How to: Maximize Night Time for Your Kids
10/18/18

In some homes, bedtime is a struggle. In others, it’s embraced with open arms. Whatever the case in your home we can all agree that the amount and quality of sleep our children get are crucial to their health. Their bodies and brains need the rest to recharge, to store information from the day and to replace chemicals used during the day.

When our kids are little, they’re learning so much so fast, and sleep is a crucial part of the learning process. It is hard for children to retain new information if they’re not getting enough sleep, and this will almost certainly affect their school work.

So how do we make sure we’re maximizing night time for our kids?

1. Enforce screen time curfews.
This can be difficult nowadays, but it’s so crucial to keep kids away from screens before bedtime. Put all technology, including the TV, away at least an hour or two before bedtime. The blue light emitted from screens tells your brain it’s time to be awake and active, and the closer to bedtime we continue to look at this light, the harder it is to fall asleep. Create a new bedtime routine that includes books, games and whatever else your little ones enjoy that keeps them away from screens. They’ll fall asleep easier and quicker.

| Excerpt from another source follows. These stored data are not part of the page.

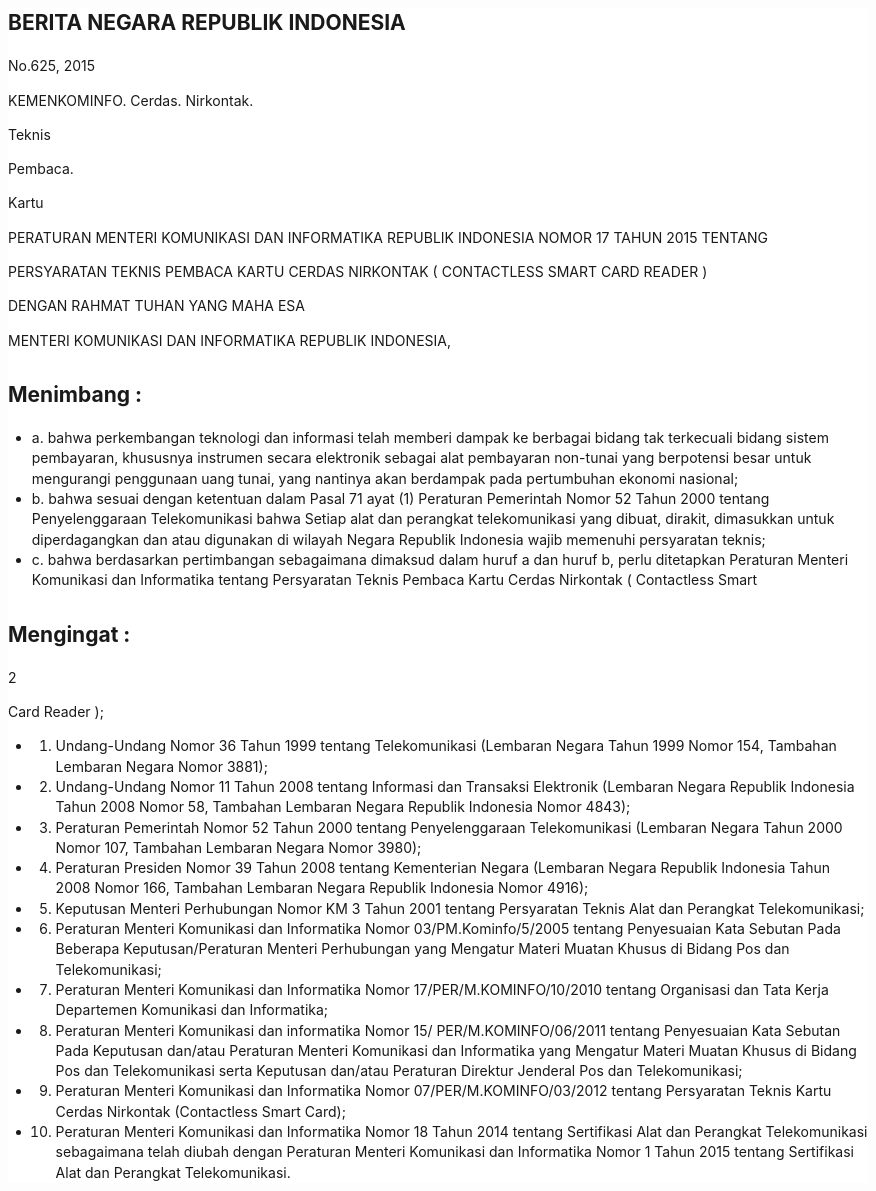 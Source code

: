 

## BERITA NEGARA REPUBLIK INDONESIA

No.625, 2015

KEMENKOMINFO. Cerdas. Nirkontak.

Teknis

Pembaca.

Kartu

PERATURAN MENTERI KOMUNIKASI DAN INFORMATIKA REPUBLIK INDONESIA NOMOR 17 TAHUN 2015 TENTANG

PERSYARATAN TEKNIS PEMBACA KARTU CERDAS NIRKONTAK ( CONTACTLESS SMART CARD READER )

DENGAN RAHMAT TUHAN YANG MAHA ESA

MENTERI KOMUNIKASI DAN INFORMATIKA REPUBLIK INDONESIA,

## Menimbang :

- a. bahwa  perkembangan  teknologi  dan  informasi  telah memberi dampak ke berbagai bidang tak terkecuali bidang sistem pembayaran, khususnya instrumen secara elektronik sebagai alat pembayaran  non-tunai yang berpotensi  besar  untuk  mengurangi  penggunaan  uang tunai, yang nantinya akan berdampak pada pertumbuhan ekonomi nasional;
- b. bahwa  sesuai  dengan  ketentuan  dalam  Pasal  71  ayat  (1) Peraturan  Pemerintah  Nomor  52  Tahun  2000  tentang Penyelenggaraan  Telekomunikasi  bahwa    Setiap  alat  dan perangkat telekomunikasi yang dibuat, dirakit, dimasukkan untuk diperdagangkan dan atau digunakan di wilayah Negara  Republik  Indonesia  wajib  memenuhi persyaratan teknis;
- c. bahwa berdasarkan pertimbangan sebagaimana dimaksud dalam  huruf  a  dan  huruf  b,  perlu  ditetapkan  Peraturan Menteri  Komunikasi  dan  Informatika  tentang  Persyaratan Teknis Pembaca Kartu Cerdas Nirkontak ( Contactless Smart

## Mengingat :

2

Card Reader );

- 1. Undang-Undang Nomor 36 Tahun 1999 tentang Telekomunikasi (Lembaran Negara Tahun 1999 Nomor 154, Tambahan Lembaran Negara Nomor 3881);
- 2. Undang-Undang Nomor  11 Tahun 2008 tentang Informasi dan  Transaksi  Elektronik  (Lembaran  Negara  Republik Indonesia  Tahun  2008  Nomor  58,  Tambahan  Lembaran Negara Republik Indonesia Nomor 4843);
- 3. Peraturan  Pemerintah  Nomor  52  Tahun  2000  tentang Penyelenggaraan Telekomunikasi (Lembaran Negara Tahun 2000  Nomor  107,  Tambahan  Lembaran  Negara  Nomor 3980);
- 4. Peraturan Presiden Nomor 39 Tahun 2008 tentang Kementerian Negara (Lembaran Negara Republik Indonesia Tahun 2008 Nomor 166, Tambahan Lembaran Negara Republik Indonesia Nomor 4916);
- 5. Keputusan Menteri Perhubungan Nomor  KM 3 Tahun 2001 tentang Persyaratan Teknis Alat dan Perangkat Telekomunikasi;
- 6. Peraturan  Menteri  Komunikasi  dan  Informatika  Nomor 03/PM.Kominfo/5/2005 tentang Penyesuaian Kata Sebutan  Pada  Beberapa  Keputusan/Peraturan  Menteri Perhubungan  yang  Mengatur  Materi  Muatan  Khusus  di Bidang Pos dan Telekomunikasi;
- 7. Peraturan  Menteri  Komunikasi  dan  Informatika  Nomor 17/PER/M.KOMINFO/10/2010  tentang  Organisasi  dan Tata Kerja Departemen Komunikasi dan Informatika;
- 8. Peraturan  Menteri  Komunikasi  dan  informatika  Nomor 15/ PER/M.KOMINFO/06/2011 tentang Penyesuaian Kata Sebutan  Pada  Keputusan  dan/atau  Peraturan  Menteri Komunikasi dan Informatika yang Mengatur Materi Muatan Khusus di Bidang Pos dan Telekomunikasi serta Keputusan dan/atau Peraturan Direktur Jenderal Pos dan Telekomunikasi;
- 9. Peraturan  Menteri  Komunikasi  dan  Informatika  Nomor 07/PER/M.KOMINFO/03/2012 tentang Persyaratan Teknis Kartu Cerdas Nirkontak (Contactless Smart Card);
- 10. Peraturan Menteri Komunikasi dan Informatika Nomor 18 Tahun  2014  tentang  Sertifikasi  Alat  dan  Perangkat Telekomunikasi sebagaimana telah diubah dengan Peraturan  Menteri  Komunikasi  dan  Informatika  Nomor  1 Tahun  2015  tentang  Sertifikasi  Alat  dan  Perangkat Telekomunikasi.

2. Lights completely out at bedtime is another excellent thing to try.
Research suggests that the healthiest way to sleep is in complete darkness, as light pollution can disrupt hormone regulation and disturb your sleep. If your kiddos are afraid of the dark, try placing a nightlight in the hallway and turning it off once they’re asleep. You can also try blackout curtains or sleep masks for kids who wake up unnaturally early from sunlight streaming into their rooms.

3. A routine is critical at bedtime.
Whatever you do to prep your kids for lights out, it’s essential that it’s as uniform as possible, every night. Routine is an essential part of every aspect of a child’s life, and bedtime is no different. If they know that the phrase, “Turn off the TV and change into your pajamas” begins the bedtime routine, over time, the resistance will stop. Throw in fun things like story time or a game they love, and even do small things like arranging their stuffed animals around them in the same way every night. Just make sure they know that at the same time every day, the same things signal bedtime. It will be familiar and comforting to them, helping them transition into sleep.

Mind how much sleep they’re getting, as well. Every age has different guidelines. Newborns to 3 months sleep between 10.5 to 18 hours a day. Babies 4 to 11 months should start sleeping through the night for 9 to 12 hours at a time with naps during the day ranging from 30 minutes to 2 hours. Toddlers 1 to 2 years needs 11 to 14 hours a day, mostly at night. Children 3 to 5 should get 11 to 13 hours a night, and their naps should begin to get shorter and occur less frequently. Kids 6 to 13 need 9 to 11 hours of shuteye. This is when your kids start getting busier, and it’s harder to get those hours! Kids 15 and up need 8 to 10 hours of sleep, and their circadian rhythms being shifting around this time, so it might be harder to fall asleep.

There are a lot of different things to try to get your children asleep faster and for longer, and every child is unique. Give these and other tips a try, and find out what works best for your family. Bedtime can include a lot of fun and quality time for you and your kids.